A portable, scalable eukaryotic genome annotation pipeline implemented in Nextflow.
This software is a comprehensive computational pipeline for the annotation of eukaryotic genomes (like protozoan parasites). It performs the following tasks:
- Fast generation of pseudomolecules from scaffolds by ordering and orientating against a reference
- Accurate transfer of highly conserved gene models from the reference
- De novo gene finding as a complement to the gene transfer
- Non-coding RNA detection (tRNA, rRNA, sn(o)RNA, ...)
- Pseudogene detection
- Functional annotation (GO, products, ...)
- ...by transferring reference annotations to the target genome
- ...by inferring GO terms and products from Pfam pHMM matches
- Consistent gene ID assignment
- Preparation of validated GFF3, GAF and EMBL output files for jump-starting manual curation and quick turnaround time to submission
It supports parallelized execution on a single machine as well as on large cluster platforms (LSF, SGE, ...).
Companion has the following dependencies:
To check if you have Java installed, and the version, use the command
java -version. Note that this will give you a version number
of 1.8 for Java 8, 1.9 for Java 9, etc.
If you need to install Java, on an Ubuntu system run:
apt-get install default-jre
For other Linux systems, please consult your distribution documentation.
To install Nextflow, run:
curl -fsSL get.nextflow.io | bash
This will create an executable called 'nextflow', which should be moved to a suitable directory, for example:
mv nextflow /usr/local/bin/
Use the command
which nextflow to check that it is found in your path.
Docker is required if you intended to use the Docker image, as recommended below, to satisfy the dependencies.
Users running Companion with Docker will need to be added to the
docker group (unix users can belong to one or more groups, which determine
whether they can peform certain actions; adding a user to the docker group allows them to execute docker commands). To add user
the docker group, run:
usermod -aG docker <username>
Some Linux systems may not have
usermodinstalled, as there are different programs that can be used to change user settings;
please consult your Linux distribution documentation if necessary.

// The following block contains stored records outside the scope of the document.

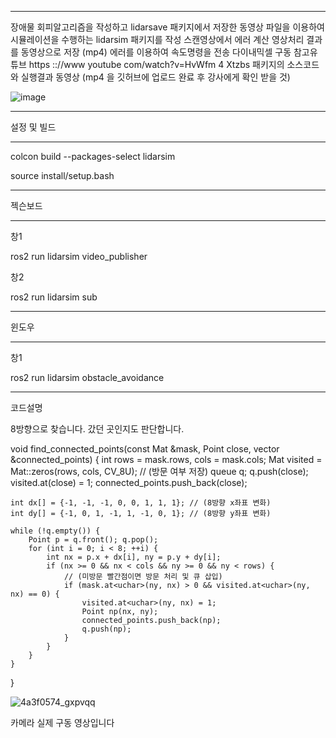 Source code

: ***

장애물 회피알고리즘을 작성하고 lidarsave 패키지에서 저장한 동영상 파일을 이용하여 
시뮬레이션을 수행하는 lidarsim 패키지를 작성 스캔영상에서 에러 계산 영상처리 결과를 동영상으로 저장 (mp4)
에러를 이용하여 속도명령을 전송 다이내믹셀 구동
참고유튜브 https :://www youtube com/watch?v=HvWfm 4 Xtzbs
패키지의 소스코드와 실행결과 동영상 
(mp4 을 깃허브에 업로드 완료 후 강사에게 확인 받을 것)

![image](https://github.com/user-attachments/assets/5c7b5495-4093-40bd-92ce-33e0e2d06440)

***

설정 및 빌드

***

colcon build --packages-select lidarsim

source install/setup.bash

***

젝슨보드

***

창1

ros2 run lidarsim video_publisher

창2

ros2 run lidarsim sub

***

윈도우

***

창1

ros2 run lidarsim obstacle_avoidance

***

코드설명

8방향으로 찾습니다. 갔던 곳인지도 판단합니다.


void find_connected_points(const Mat &mask, Point close, vector<Point> &connected_points) {
    int rows = mask.rows, cols = mask.cols;
    Mat visited = Mat::zeros(rows, cols, CV_8U); // (방문 여부 저장)
    queue<Point> q;
    q.push(close);
    visited.at<uchar>(close) = 1;
    connected_points.push_back(close);

    int dx[] = {-1, -1, -1, 0, 0, 1, 1, 1}; // (8방향 x좌표 변화)
    int dy[] = {-1, 0, 1, -1, 1, -1, 0, 1}; // (8방향 y좌표 변화)

    while (!q.empty()) {
        Point p = q.front(); q.pop();
        for (int i = 0; i < 8; ++i) {
            int nx = p.x + dx[i], ny = p.y + dy[i];
            if (nx >= 0 && nx < cols && ny >= 0 && ny < rows) {
                // (미방문 빨간점이면 방문 처리 및 큐 삽입)
                if (mask.at<uchar>(ny, nx) > 0 && visited.at<uchar>(ny, nx) == 0) {
                    visited.at<uchar>(ny, nx) = 1;
                    Point np(nx, ny);
                    connected_points.push_back(np);
                    q.push(np);
                }
            }
        }
    }
}



![4a3f0574_gxpvqq](https://github.com/user-attachments/assets/a2fd8ece-814a-478f-9504-f6a0f09f9dba)



카메라 실제 구동 영상입니다

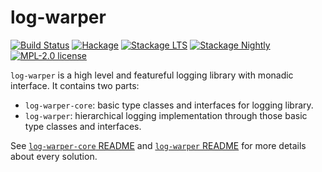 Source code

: log-warper
==========

[![Build Status](https://travis-ci.org/serokell/log-warper.svg)](https://travis-ci.org/serokell/log-warper)
[![Hackage](https://img.shields.io/hackage/v/log-warper.svg)](https://hackage.haskell.org/package/log-warper)
[![Stackage LTS](http://stackage.org/package/log-warper/badge/lts)](http://stackage.org/lts/package/log-warper)
[![Stackage Nightly](http://stackage.org/package/log-warper/badge/nightly)](http://stackage.org/nightly/package/log-warper)
[![MPL-2.0 license](https://img.shields.io/badge/license-MPL--2.0-blue.svg)](https://github.com/serokell/log-warper/blob/master/LICENSE)

`log-warper` is a high level and featureful logging library with monadic interface. It contains two parts:

* `log-warper-core`: basic type classes and interfaces for logging library.
* `log-warper`: hierarchical logging implementation through those basic type classes and interfaces.

See [`log-warper-core` README](https://github.com/serokell/log-warper/blob/master/log-warper-core/README.md)
and [`log-warper` README](https://github.com/serokell/log-warper/blob/master/log-warper/README.md)
for more details about every solution.
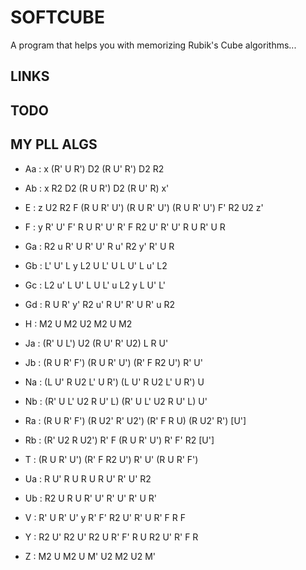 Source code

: # SOFTCUBE

A program that helps you with memorizing Rubik's Cube algorithms...

## LINKS

## TODO

## MY PLL ALGS   

* Aa : x (R' U R') D2 (R U' R') D2 R2
* Ab : x R2 D2 (R U R') D2 (R U' R) x'
* E  : z U2 R2 F (R U R' U') (R U R' U') (R U R' U') F' R2 U2 z'
* F  : y R' U' F' R U R' U' R' F R2 U' R' U' R U R' U R
* Ga : R2 u R' U R' U' R u' R2 y' R' U R

* Gb : L' U' L y L2 U L' U L U' L u' L2
* Gc : L2 u' L U' L U L' u L2 y L U' L'
* Gd : R U R' y' R2 u' R U' R' U R' u R2
* H  : M2 U M2 U2 M2 U M2
* Ja : (R' U L') U2 (R U' R' U2) L R U'

* Jb : (R U R' F') (R U R' U') (R' F R2 U') R' U'
* Na : (L U' R U2 L' U R') (L U' R U2 L' U R') U
* Nb : (R' U L' U2 R U' L) (R' U L' U2 R U' L) U'
* Ra : (R U R' F') (R U2' R' U2') (R' F R U) (R U2' R') [U']
* Rb : (R' U2 R U2') R' F (R U R' U') R' F' R2 [U']

* T  : (R U R' U') (R' F R2 U') R' U' (R U R' F')
* Ua : R U' R U R U R U' R' U' R2
* Ub : R2 U R U R' U' R' U' R' U R'
* V  : R' U R' U' y R' F' R2 U' R' U R' F R F
* Y  : R2 U' R2 U' R2 U R' F' R U R2 U' R' F R

* Z  : M2 U M2 U M' U2 M2 U2 M'
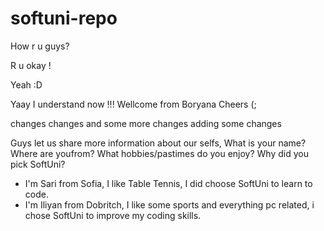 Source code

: # softuni-repo

How r u guys?

R u okay !

Yeah :D

Yaay I understand now !!! 
Wellcome from Boryana
Cheers (;

changes changes and some more changes
adding some changes

Guys let us share more information about our selfs,
What is your name?
Where are youfrom?
What hobbies/pastimes do you enjoy?
Why did you pick SoftUni?

- I'm Sari from Sofia, I like Table Tennis, I did choose SoftUni to learn to code.
- I'm Iliyan from Dobritch, I like some sports and everything pc related, i chose SoftUni to improve my coding skills.
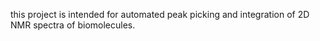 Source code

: this project is intended for automated peak picking and integration of 2D NMR spectra of biomolecules.
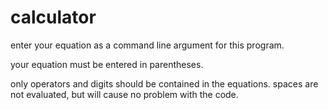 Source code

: # calculator

enter your equation as a command line argument for this program.

your equation must be entered in parentheses.

only operators and digits should be contained in the equations. spaces are not evaluated, but will cause no problem with the code.
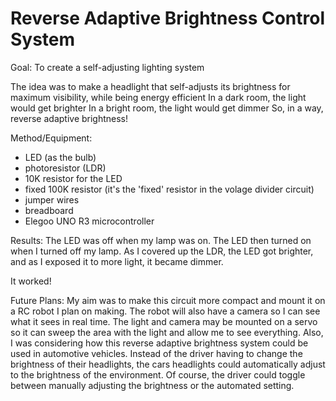 # Reverse Adaptive Brightness Control System

Goal:
To create a self-adjusting lighting system

The idea was to make a headlight that self-adjusts its brightness for maximum visibility, while being energy efficient
In a dark room, the light would get brighter
In a bright room, the light would get dimmer
So, in a way, reverse adaptive brightness! 

Method/Equipment:
- LED (as the bulb) 
- photoresistor (LDR)
- 10K resistor for the LED 
- fixed 100K resistor (it's the 'fixed' resistor in the volage divider circuit)
- jumper wires
- breadboard
- Elegoo UNO R3 microcontroller

Results:
The LED was off when my lamp was on. 
The LED then turned on when I turned off my lamp.
As I covered up the LDR, the LED got brighter, and as I exposed it to more light, it became dimmer.

It worked!


Future Plans: 
My aim was to make this circuit more compact and mount it on a RC robot I plan on making. 
The robot will also have a camera so I can see what it sees in real time. 
The light and camera may be mounted on a servo so it can sweep the area with the light and allow me to see everything. 
Also, I was considering how this reverse adaptive brightness system could be used in automotive vehicles. Instead of the driver having to change the brightness of their headlights, the cars headlights could automatically adjust to the brightness of the environment. Of course, the driver could toggle between manually adjusting the brightness or the automated setting. 
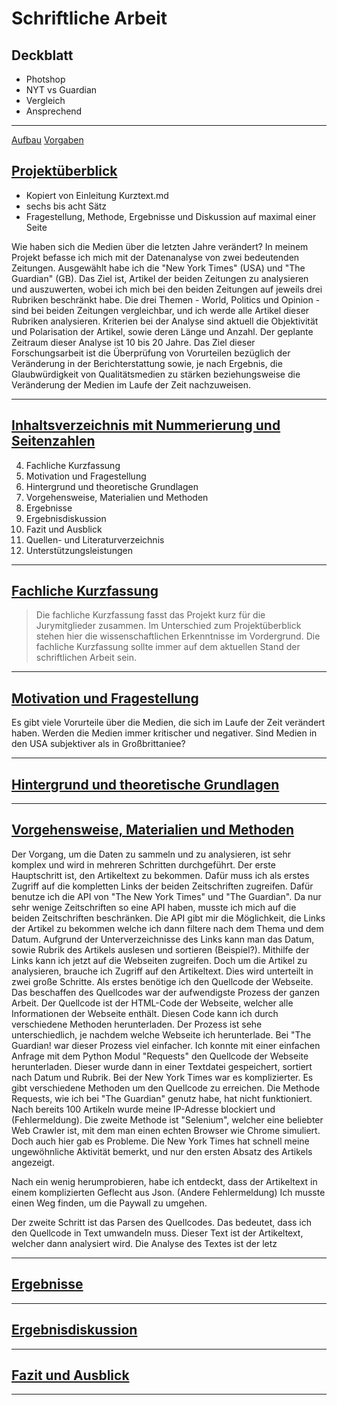 # Schriftliche Arbeit

## Deckblatt

- Photshop
- NYT vs Guardian
- Vergleich 
- Ansprechend

---

[Aufbau](https://github.com/AdminL3/Jugend-Forscht/blob/main/Presentations/Schriftliche%20Arbeit/Aufbau.md)
[Vorgaben](https://github.com/AdminL3/Jugend-Forscht/blob/main/Presentations/Schriftliche%20Arbeit/Vorgaben.md)
## [Projektüberblick](./Aufbau.md#projekt%C3%BCberblick)

- Kopiert von Einleitung Kurztext.md
- sechs bis acht Sätz
- Fragestellung, Methode, Ergebnisse und Diskussion auf maximal einer Seite

Wie haben sich die Medien über die letzten Jahre verändert? In meinem Projekt befasse ich mich mit der Datenanalyse von zwei bedeutenden Zeitungen. Ausgewählt habe ich die "New York Times" (USA) und "The Guardian" (GB). Das Ziel ist, Artikel der beiden Zeitungen zu analysieren und auszuwerten, wobei ich mich bei den beiden Zeitungen auf jeweils drei Rubriken beschränkt habe. Die drei Themen - World, Politics und Opinion - sind bei beiden Zeitungen vergleichbar, und ich werde alle Artikel dieser Rubriken analysieren. Kriterien bei der Analyse sind aktuell die Objektivität und Polarisation der Artikel, sowie deren Länge und Anzahl. Der geplante Zeitraum dieser Analyse ist 10 bis 20 Jahre.
Das Ziel dieser Forschungsarbeit ist die Überprüfung von Vorurteilen bezüglich der Veränderung in der Berichterstattung sowie, je nach Ergebnis, die Glaubwürdigkeit von Qualitätsmedien zu stärken beziehungsweise die Veränderung der Medien im Laufe der Zeit nachzuweisen.


---

## [Inhaltsverzeichnis mit Nummerierung und Seitenzahlen](./Aufbau.md#inhaltsverzeichnis)

4. Fachliche Kurzfassung  
5. Motivation und Fragestellung  
6. Hintergrund und theoretische Grundlagen  
7. Vorgehensweise, Materialien und Methoden  
8. Ergebnisse  
9. Ergebnisdiskussion  
10. Fazit und Ausblick  
11. Quellen- und Literaturverzeichnis  
12. Unterstützungsleistungen  

---

## [Fachliche Kurzfassung](./Aufbau.md#fachliche-kurzfassung)
> Die fachliche Kurzfassung fasst das Projekt kurz für die Jurymitglieder zusammen. Im Unterschied zum Projektüberblick stehen hier die wissenschaftlichen Erkenntnisse im Vordergrund. Die fachliche Kurzfassung sollte immer auf dem aktuellen Stand der schriftlichen Arbeit sein.
---


## [Motivation und Fragestellung](./Aufbau.md#motivation-und-fragestellung)

Es gibt viele Vorurteile über die Medien, die sich im Laufe der Zeit verändert haben. Werden die Medien immer kritischer und negativer. Sind Medien in den USA subjektiver als in Großbrittaniee? 


---

## [Hintergrund und theoretische Grundlagen](./Aufbau.md#hintergrund-und-theoretische-grundlagen)

---

## [Vorgehensweise, Materialien und Methoden](./Aufbau.md#vorgehensweise-materialien-und-methoden)

Der Vorgang, um die Daten zu sammeln und zu analysieren, ist sehr komplex und wird in mehreren Schritten durchgeführt. Der erste Hauptschritt ist, den Artikeltext zu bekommen. Dafür muss ich als erstes Zugriff auf die kompletten Links der beiden Zeitschriften zugreifen. Dafür benutze ich die API von "The New York Times" und "The Guardian". Da nur sehr wenige Zeitschriften so eine API haben, musste ich mich auf die beiden Zeitschriften beschränken. Die API gibt mir die Möglichkeit, die Links der Artikel zu bekommen welche ich dann filtere nach dem Thema und dem Datum. Aufgrund der Unterverzeichnisse des Links kann man das Datum, sowie Rubrik des Artikels auslesen und sortieren (Beispiel?). Mithilfe der Links kann ich jetzt auf die Webseiten zugreifen. Doch um die Artikel zu analysieren, brauche ich Zugriff auf den Artikeltext. Dies wird unterteilt in zwei große Schritte. Als erstes benötige ich den Quellcode der Webseite. Das beschaffen des Quellcodes war der aufwendigste Prozess der ganzen Arbeit. Der Quellcode ist der HTML-Code der Webseite, welcher alle Informationen der Webseite enthält. Diesen Code kann ich durch verschiedene Methoden herunterladen. Der Prozess ist sehe unterschiedlich, je nachdem welche Webseite ich herunterlade.
Bei "The Guardian! war dieser Prozess viel einfacher. Ich konnte mit einer einfachen Anfrage mit dem Python Modul "Requests" den Quellcode der Webseite herunterladen. Dieser wurde dann in einer Textdatei gespeichert, sortiert nach Datum und Rubrik. Bei der New York Times war es komplizierter. Es gibt verschiedene Methoden um den Quellcode zu erreichen. Die Methode Requests, wie ich bei "The Guardian" genutz habe, hat nicht funktioniert. Nach bereits 100 Artikeln wurde meine IP-Adresse blockiert und (Fehlermeldung). Die zweite Methode ist "Selenium", welcher eine beliebter Web Crawler ist, mit dem man einen echten Browser wie Chrome simuliert. Doch auch hier gab es Probleme. Die New York Times hat schnell meine ungewöhnliche Aktivität bemerkt, und nur den ersten Absatz des Artikels angezeigt. 

Nach ein wenig herumprobieren, habe ich entdeckt, dass der Artikeltext in einem komplizierten Geflecht aus Json. (Andere Fehlermeldung)
Ich musste einen Weg finden, um die Paywall zu umgehen. 

Der zweite Schritt ist das Parsen des Quellcodes. Das bedeutet, dass ich den Quellcode in Text umwandeln muss. Dieser Text ist der Artikeltext, welcher dann analysiert wird. Die Analyse des Textes ist der letz


---

## [Ergebnisse](./Aufbau.md#ergebnisse)


---

## [Ergebnisdiskussion](./Aufbau.md#ergebnisdiskussion)



---


## [Fazit und Ausblick](./Aufbau.md#fazit-und-ausblick)

---
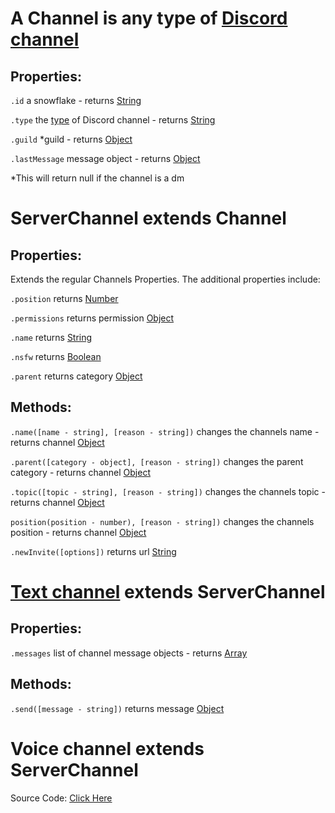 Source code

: # A Channel is any type of [Discord channel](https://discord.com/developers/docs/resources/channel)   

## Properties:

`.id` a snowflake - returns [String](https://javascript.info/types#string)

`.type` the [type](https://github.com/discordjslib/discordjslib/blob/main/Documentation/Useful.md) of Discord channel - returns [String](https://javascript.info/types#string)

`.guild` *guild - returns [Object](https://javascript.info/object)

`.lastMessage` message object - returns [Object](https://javascript.info/object)

*This will return null if the channel is a dm


# ServerChannel extends Channel

## Properties:

Extends the regular Channels Properties. The additional properties include:

`.position` returns [Number](https://javascript.info/types#number)

`.permissions` returns permission [Object](https://javascript.info/object)

`.name` returns [String](https://javascript.info/types#string)

`.nsfw` returns [Boolean](https://javascript.info/types#boolean-logical-type)

`.parent` returns category [Object](https://javascript.info/object)


## Methods: 

`.name([name - string], [reason - string])` changes the channels name - returns channel [Object](https://javascript.info/object)

`.parent([category - object], [reason - string])` changes the parent category - returns channel [Object](https://javascript.info/object)

`.topic([topic - string], [reason - string])` changes the channels topic - returns channel [Object](https://javascript.info/object)

`position(position - number), [reason - string])` changes the channels position - returns channel [Object](https://javascript.info/object)

`.newInvite([options])` returns url [String](https://javascript.info/types#string)


# [Text channel](https://discord.com/developers/docs/resources/channel#channel-object-channel-types) extends ServerChannel

## Properties:

`.messages` list of channel message objects - returns [Array](https://javascript.info/array)


## Methods: 

`.send([message - string])` returns message [Object](https://javascript.info/object)

# Voice channel extends ServerChannel

Source Code: [Click Here](https://github.com/discordjslib/discordjslib/tree/main/lib/Classes/Channels)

There are a number of ways to install Companion. Details for an installation using Docker are described below. If you encounter an issue when installing Companion please contact your local system administrator. If you encounter a bug please log it here or email us at email@example.com.
The easiest way to use the pipeline is to use the prepared Docker image which contains all external dependencies.
docker pull sangerpathogens/companion
Local copy of Companion
To create a local copy of companion, you can download this repo from github (if you are familiar with github, you may
of course prefer to clone or fork it).
curl https://github.com/trstickland/companion/archive/master.zip # or click the green button on the guthub web page unzip companion-master.zip mv companion-master my-companion-project # renaming it to something meaningful to you is a good idea
Now you can run Companion. There is an example dataset and parameterization included in the distribution, so
to get started just run:
nextflow run my-companion-project -profile docker
-profile docker instructs nextflow to run the sangerpathogens/companion docker image for the dependencies.
Have a look at the
nextflow.config file to see the definition of the docker profile, and how the docker image is specified.
You will also find file names, paths, parameters, etc. that you can edit to perform your own runs.
running Companion direct from a repository
If you run nextflow with the name of a github repository, it will pull the contents of the repository and run with those.
This command will do the same as the "local copy" example above:
nextflow run sanger-pathogens/companion -profile docker
It is best to use this with some caution. After the command above is
run, nextflow will have stored a local copy of the repository in
.nextflow/assets/sanger-pathogens, and if you run
the command again it will this time use the local copy instead of pulling a copy from the repository. You can
edit the files in your local copy, and nextflow will work from your (now different) version of sanger-pathogens/companion.
If you are familiar with repositories, and the workflow appropriate to using them, this can be a very convenient way of
working; otherwise it can become quite confusing, and you may find it easier to work with a simple local copy.
Preparing reference annotations
The reference annotations used in the pipeline need to be pre-processed before they can be used. See the the GitHub wiki for more details. There are also pre-generated reference sets for various parasite species/families.
Companion is free software, licensed under ISC.
If you use this software please cite:
Companion: a web server for annotation and analysis of parasite genomes.
Steinbiss S, Silva-Franco F, Brunk B, Foth B, Hertz-Fowler C et al.
Nucleic Acids Research, 44:W29-W34, 2016.